Il y avait sans doute l'effet du porto, et aussi la voix chantonnante du vieux médecin: j'étais au bord de la somnolence, comme un chat qui s'est trouvé un coin de tapis pour s'allonger, pas loin du foyer. J'ai sursauté quand Démocédès s'est levé brusquement: " Je dois aller voir si tout va bien pour le prisonnier. Venez avec moi, nous allons continuer la causette le long du chemin". Les nuits sont douces à Athènes, en mai, mais nous avons mis notre himation sur nos épaules, pour ne pas prendre de refroidissement. . Le vieux docteur allait d'un bon pas.

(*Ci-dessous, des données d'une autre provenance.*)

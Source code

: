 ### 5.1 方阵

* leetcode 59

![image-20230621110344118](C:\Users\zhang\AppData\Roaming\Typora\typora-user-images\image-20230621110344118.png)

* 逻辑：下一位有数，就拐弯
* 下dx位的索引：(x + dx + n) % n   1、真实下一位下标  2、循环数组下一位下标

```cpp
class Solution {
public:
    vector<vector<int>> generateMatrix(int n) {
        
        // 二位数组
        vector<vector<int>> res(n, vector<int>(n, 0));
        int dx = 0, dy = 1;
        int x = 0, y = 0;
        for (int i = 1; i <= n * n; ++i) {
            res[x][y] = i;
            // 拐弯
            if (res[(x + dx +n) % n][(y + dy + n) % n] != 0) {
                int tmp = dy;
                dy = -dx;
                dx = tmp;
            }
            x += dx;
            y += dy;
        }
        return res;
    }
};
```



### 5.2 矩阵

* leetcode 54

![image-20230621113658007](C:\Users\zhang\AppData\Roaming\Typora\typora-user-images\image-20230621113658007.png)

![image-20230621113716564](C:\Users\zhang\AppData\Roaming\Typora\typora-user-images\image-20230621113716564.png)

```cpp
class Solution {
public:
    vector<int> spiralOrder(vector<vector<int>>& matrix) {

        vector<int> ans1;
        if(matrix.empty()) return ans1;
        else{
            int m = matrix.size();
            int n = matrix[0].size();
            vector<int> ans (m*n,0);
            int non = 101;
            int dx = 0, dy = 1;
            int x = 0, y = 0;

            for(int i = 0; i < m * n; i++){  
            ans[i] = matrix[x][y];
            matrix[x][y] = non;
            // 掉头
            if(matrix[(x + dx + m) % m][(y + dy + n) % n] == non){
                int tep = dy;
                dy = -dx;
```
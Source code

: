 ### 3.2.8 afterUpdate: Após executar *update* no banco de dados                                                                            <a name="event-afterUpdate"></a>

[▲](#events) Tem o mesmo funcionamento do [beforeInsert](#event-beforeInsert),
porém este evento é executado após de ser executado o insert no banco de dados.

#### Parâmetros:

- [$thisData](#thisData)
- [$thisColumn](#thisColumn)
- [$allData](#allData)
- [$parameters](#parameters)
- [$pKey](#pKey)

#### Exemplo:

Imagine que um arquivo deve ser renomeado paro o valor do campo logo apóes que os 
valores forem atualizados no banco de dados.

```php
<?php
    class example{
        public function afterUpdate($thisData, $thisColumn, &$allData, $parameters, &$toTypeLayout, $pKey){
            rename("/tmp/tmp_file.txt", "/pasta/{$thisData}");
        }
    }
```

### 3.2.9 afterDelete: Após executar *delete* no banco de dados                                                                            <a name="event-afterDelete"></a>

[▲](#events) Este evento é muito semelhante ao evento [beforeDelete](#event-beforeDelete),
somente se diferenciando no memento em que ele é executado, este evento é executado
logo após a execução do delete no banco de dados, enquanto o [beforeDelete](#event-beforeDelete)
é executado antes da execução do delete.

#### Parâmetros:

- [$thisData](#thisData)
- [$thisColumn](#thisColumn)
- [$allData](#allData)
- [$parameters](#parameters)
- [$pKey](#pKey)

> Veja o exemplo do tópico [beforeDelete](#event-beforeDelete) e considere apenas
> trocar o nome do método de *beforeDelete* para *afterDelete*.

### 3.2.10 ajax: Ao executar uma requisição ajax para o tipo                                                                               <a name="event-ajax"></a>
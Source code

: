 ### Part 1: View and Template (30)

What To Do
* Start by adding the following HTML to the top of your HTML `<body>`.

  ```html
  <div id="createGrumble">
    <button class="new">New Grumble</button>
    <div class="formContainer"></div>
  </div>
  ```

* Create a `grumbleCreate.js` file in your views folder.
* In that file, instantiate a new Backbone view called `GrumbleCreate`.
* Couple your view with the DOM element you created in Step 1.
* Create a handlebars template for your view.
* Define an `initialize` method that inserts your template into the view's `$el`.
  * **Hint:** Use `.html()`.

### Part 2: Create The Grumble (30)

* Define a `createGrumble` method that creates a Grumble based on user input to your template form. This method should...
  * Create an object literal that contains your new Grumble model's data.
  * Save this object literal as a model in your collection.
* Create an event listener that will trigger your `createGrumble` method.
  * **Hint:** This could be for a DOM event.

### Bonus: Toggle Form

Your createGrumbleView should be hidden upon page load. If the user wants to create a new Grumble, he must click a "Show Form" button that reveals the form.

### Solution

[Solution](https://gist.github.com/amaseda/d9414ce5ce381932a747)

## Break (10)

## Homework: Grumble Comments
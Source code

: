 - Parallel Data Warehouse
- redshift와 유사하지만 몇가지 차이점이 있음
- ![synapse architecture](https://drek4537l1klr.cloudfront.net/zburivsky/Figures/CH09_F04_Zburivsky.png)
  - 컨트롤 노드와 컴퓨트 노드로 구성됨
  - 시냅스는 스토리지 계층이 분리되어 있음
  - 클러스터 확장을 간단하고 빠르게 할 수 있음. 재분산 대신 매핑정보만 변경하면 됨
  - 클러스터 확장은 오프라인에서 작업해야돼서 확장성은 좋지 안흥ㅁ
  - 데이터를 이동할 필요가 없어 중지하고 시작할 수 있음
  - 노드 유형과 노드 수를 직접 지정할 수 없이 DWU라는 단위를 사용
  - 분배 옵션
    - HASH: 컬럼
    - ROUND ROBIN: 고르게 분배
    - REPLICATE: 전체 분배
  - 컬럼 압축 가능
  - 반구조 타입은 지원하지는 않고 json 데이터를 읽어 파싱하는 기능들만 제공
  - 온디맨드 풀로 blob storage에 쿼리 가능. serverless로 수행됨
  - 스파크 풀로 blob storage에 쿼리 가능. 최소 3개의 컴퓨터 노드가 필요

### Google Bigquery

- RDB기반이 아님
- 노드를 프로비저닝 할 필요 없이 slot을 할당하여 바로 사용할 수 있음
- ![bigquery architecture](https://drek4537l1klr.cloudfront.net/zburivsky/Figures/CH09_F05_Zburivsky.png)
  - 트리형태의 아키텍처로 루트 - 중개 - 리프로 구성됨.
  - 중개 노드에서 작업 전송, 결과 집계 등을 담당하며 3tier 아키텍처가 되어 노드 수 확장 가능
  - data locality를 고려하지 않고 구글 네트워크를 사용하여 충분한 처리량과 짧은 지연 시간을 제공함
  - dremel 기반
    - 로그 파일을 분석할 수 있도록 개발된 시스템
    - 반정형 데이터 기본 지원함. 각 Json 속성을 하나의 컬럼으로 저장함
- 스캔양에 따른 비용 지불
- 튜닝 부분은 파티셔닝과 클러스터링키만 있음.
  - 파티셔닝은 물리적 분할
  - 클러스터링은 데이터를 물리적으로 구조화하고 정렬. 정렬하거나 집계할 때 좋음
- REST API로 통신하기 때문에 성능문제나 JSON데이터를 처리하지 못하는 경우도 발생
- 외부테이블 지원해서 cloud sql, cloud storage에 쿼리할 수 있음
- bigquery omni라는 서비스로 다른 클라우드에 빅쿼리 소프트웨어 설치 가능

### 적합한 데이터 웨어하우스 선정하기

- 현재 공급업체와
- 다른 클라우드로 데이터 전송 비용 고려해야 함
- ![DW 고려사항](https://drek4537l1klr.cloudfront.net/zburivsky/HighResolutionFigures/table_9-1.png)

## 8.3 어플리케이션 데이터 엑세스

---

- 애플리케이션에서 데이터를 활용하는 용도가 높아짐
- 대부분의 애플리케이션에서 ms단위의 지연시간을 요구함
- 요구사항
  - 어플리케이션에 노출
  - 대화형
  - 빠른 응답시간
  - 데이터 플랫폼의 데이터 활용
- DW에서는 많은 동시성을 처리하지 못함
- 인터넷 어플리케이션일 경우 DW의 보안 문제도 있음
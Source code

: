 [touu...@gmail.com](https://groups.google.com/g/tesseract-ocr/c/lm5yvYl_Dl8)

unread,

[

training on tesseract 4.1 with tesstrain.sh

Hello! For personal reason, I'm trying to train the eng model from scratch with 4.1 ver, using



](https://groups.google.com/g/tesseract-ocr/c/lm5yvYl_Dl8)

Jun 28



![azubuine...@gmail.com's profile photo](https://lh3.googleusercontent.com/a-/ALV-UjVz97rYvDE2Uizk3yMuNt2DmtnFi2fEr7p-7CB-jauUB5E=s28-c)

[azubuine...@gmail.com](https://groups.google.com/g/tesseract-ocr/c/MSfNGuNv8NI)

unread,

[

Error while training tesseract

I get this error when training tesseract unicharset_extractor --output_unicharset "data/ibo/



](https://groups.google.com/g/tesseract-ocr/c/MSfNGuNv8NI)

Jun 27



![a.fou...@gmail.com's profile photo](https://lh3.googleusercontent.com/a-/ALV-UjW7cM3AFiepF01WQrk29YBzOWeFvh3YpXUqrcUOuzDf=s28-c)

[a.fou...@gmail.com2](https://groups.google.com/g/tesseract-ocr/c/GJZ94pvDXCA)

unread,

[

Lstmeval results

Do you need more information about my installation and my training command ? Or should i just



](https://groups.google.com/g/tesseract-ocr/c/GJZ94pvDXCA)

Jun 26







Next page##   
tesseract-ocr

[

"Qu'est-ce que vous vouliez savoir de plus, en venant me voir ce soir?" m'a-t-il demandé. C'était mon tour de déballer ce qui me pesait sur le coeur: " Ce procès qu'on a fait à Socrate, ça ne tient pas debout. Les accusations sont farfelues. Imaginez! Comme s'il pouvait corrompre la jeunesse d'Athènes! Ils ont dit que Socrate offensait les dieux de la cité: c'est ridicule. Socrate a pu se moquer des superstitions, mais jamais il n'a manqué de respect pour ce qui est sacré. Non, ça ne fonctionne pas, et pourtant c'est bien sur ces fadaises qu'il a été condamné à mort! Vous pouvez m'expliquer cela?"
J'étais surpris d'en avoir dit autant. Ma pensée s'était précisée à mesure que les mots l'exprimaient. Au-dessus de nous. le premier quartier de lune éclairait suffisamment le chemin rocailleux qui grimpait à travers les pins. Démocédès a ralenti le pas, il m'a dit: " C'est exactement ce que pense aussi votre ami Xénophon. On en a causé au début de la semaine." Cela m'a piqué au vif: "Xénophon est venu vous voir? Il ne m'en a rien dit!" -"Et vous-même, est-ce que vous étiez pour lui raconter votre visite chez-moi?"
Nous allions bientôt arriver au poste de garde. Il y a eu le bruit d'une course, comme si quelqu'un dévalait une pente en vitesse, puis le silence de la nuit. Étrangement le coin où s'abrite la sentinelle était dans l'obscurité. Peut-être était-il parti faire une inspection autour. J'ai frissonné de surprise: c'était un battement d'ailes de chauve-souris. Nous nous sommes approchés de la prison. Un trou noir: la lourde porte était ouverte! Démocédès a foncé à l'intérieur. Je me demandais comment il pouvait se diriger dans une telle noirceur. Le coeur me battait. Je n'arrivais pas à y croire: Socrate s'était évadé! Comment avait-il fait son compte?
Du fond de la cellule, Démocédès m'appelait: "Approchez, j'ai besoin de votre aide". Mes yeux s'habituaient peu à peu à voir dans cette pénombre. Le docteur était penché sur quelqu'un. Il avait l'oreille sur la poitrine de cette personne, il l'auscultait. "Il est vivant, mais je crois qu'on a assommé votre ami. Vite, allez chercher de la lumière et du secours!" Je me suis précipité dehors, j'ai couru jusqu'à la première maison.
1 commentaire:
Les secrets de Socrate le philocrate sont dévoilés!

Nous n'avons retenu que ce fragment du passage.